* [Problem]: All that is needed is each line of the entries holding the word "Step", copied as it stands.

──────────

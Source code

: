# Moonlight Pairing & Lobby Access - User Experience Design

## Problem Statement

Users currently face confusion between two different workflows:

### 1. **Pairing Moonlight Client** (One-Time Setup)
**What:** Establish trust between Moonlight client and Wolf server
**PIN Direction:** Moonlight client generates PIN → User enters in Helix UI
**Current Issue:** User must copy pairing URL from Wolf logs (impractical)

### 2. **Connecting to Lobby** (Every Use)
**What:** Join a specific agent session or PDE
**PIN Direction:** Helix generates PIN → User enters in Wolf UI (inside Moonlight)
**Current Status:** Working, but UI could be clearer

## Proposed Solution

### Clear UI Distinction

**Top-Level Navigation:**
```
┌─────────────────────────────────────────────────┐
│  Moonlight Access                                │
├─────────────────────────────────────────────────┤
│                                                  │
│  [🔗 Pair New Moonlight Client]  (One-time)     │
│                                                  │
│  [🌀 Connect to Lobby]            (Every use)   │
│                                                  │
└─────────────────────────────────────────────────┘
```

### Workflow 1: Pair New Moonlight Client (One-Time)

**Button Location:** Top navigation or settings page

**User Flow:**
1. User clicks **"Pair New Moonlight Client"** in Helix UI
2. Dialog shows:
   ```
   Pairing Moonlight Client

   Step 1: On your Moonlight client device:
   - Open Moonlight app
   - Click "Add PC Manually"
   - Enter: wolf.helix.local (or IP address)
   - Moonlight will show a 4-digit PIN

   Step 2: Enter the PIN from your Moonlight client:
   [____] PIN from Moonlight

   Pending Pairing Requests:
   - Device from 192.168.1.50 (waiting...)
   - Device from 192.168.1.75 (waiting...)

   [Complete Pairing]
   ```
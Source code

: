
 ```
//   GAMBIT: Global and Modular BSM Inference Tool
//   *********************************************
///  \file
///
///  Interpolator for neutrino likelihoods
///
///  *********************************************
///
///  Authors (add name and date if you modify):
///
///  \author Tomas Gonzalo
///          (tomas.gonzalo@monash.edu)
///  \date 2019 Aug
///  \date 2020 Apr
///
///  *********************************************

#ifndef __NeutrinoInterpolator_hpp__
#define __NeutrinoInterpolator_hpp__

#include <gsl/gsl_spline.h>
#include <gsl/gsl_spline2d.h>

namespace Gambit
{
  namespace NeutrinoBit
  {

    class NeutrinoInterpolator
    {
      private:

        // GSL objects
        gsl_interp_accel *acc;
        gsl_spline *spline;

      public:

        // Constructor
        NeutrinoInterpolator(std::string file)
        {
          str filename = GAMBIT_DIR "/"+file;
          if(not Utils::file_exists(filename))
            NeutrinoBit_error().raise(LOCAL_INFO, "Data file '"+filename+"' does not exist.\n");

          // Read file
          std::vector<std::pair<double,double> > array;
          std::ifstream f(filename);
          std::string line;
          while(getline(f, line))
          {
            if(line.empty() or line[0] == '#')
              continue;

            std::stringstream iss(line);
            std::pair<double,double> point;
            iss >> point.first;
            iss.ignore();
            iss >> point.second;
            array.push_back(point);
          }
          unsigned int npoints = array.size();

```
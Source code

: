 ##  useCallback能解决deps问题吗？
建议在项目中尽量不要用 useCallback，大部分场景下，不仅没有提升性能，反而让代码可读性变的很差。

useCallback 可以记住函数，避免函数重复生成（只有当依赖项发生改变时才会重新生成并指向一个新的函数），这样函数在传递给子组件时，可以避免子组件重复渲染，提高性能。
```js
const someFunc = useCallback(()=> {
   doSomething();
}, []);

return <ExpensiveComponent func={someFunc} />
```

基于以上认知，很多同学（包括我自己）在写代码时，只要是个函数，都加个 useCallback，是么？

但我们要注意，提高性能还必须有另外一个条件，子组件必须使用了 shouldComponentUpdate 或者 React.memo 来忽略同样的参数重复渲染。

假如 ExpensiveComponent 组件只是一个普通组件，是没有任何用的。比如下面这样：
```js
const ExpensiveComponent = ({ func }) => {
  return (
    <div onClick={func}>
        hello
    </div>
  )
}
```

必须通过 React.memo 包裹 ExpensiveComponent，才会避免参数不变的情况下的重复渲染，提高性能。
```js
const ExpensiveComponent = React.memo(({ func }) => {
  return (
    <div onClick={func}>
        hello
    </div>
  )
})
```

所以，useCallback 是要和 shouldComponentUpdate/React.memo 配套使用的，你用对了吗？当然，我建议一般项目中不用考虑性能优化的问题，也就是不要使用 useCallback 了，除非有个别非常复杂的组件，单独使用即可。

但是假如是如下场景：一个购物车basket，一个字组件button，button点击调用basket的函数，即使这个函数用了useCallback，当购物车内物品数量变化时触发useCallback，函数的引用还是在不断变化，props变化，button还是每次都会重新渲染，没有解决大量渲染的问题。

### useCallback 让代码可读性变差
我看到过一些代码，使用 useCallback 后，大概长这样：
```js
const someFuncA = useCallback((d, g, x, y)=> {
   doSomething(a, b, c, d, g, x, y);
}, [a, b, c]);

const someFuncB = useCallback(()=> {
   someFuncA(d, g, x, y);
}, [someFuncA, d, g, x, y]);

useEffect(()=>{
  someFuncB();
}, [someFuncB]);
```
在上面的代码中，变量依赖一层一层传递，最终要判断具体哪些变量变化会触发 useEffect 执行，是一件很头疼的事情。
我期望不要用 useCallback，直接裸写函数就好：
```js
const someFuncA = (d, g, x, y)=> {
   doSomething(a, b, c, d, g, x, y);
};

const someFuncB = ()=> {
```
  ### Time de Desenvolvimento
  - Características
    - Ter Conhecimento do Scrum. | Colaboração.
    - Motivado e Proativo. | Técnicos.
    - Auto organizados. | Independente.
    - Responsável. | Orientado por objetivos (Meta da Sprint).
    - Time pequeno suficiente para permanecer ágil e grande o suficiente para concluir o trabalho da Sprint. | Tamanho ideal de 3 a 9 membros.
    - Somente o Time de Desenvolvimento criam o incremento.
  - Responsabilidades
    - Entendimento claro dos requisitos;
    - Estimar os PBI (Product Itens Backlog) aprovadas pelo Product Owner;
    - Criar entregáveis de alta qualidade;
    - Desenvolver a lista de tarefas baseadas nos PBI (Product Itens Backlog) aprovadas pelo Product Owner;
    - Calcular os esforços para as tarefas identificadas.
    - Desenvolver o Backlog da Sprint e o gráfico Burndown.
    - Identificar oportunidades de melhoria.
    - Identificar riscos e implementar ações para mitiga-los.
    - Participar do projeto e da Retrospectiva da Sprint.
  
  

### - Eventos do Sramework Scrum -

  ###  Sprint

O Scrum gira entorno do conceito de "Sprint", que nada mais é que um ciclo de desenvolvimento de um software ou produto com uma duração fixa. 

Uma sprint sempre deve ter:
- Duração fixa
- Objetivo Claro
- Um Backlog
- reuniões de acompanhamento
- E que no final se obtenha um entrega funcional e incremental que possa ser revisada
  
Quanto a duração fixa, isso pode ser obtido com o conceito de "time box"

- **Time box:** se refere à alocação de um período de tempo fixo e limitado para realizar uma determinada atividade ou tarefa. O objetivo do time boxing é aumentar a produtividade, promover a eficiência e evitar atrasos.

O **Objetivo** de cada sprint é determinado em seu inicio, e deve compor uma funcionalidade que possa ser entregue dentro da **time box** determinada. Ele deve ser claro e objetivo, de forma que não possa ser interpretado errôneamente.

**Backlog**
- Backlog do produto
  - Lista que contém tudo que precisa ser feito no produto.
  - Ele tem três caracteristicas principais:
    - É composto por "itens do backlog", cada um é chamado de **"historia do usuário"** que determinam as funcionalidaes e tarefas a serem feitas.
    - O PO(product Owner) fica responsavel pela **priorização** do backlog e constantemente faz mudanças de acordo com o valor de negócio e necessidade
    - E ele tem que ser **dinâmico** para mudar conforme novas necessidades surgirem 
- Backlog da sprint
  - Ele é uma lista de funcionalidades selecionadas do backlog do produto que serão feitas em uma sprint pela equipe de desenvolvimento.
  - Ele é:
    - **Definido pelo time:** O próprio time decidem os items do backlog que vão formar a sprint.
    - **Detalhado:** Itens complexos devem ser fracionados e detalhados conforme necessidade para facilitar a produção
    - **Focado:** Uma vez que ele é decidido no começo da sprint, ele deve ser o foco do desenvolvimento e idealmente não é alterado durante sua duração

──────────

* [Answer for the task]:
   Step 1: On your Moonlight client device:
   Step 2: Enter the PIN from your Moonlight client:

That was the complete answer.